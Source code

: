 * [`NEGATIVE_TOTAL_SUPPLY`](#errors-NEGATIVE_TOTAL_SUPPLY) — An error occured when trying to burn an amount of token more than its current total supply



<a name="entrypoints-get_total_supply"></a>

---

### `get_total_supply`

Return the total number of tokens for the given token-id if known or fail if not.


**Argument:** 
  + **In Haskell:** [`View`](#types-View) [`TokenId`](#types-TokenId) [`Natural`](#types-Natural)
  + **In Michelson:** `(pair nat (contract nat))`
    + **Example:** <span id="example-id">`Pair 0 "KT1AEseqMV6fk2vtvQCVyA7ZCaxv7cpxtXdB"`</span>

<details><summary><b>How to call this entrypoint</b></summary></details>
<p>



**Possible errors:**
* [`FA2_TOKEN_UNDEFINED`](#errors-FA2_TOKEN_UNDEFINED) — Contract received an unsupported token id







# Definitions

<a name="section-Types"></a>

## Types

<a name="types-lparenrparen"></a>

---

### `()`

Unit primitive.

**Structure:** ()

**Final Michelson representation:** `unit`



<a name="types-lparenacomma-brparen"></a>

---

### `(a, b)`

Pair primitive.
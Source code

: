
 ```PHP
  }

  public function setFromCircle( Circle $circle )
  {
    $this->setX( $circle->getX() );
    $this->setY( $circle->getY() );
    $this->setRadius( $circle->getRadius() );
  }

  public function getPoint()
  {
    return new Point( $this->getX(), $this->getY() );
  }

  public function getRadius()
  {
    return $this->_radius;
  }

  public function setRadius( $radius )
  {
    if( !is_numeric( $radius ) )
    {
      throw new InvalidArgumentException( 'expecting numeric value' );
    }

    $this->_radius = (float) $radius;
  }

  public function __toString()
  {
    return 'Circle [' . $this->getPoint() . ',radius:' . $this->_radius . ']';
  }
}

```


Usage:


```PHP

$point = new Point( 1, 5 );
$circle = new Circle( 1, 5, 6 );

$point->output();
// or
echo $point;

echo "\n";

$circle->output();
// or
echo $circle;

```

******

## Task instructions
The word "getY" appears on some lines of the data above; say how many such lines there are, with nothing else.

## Response box
2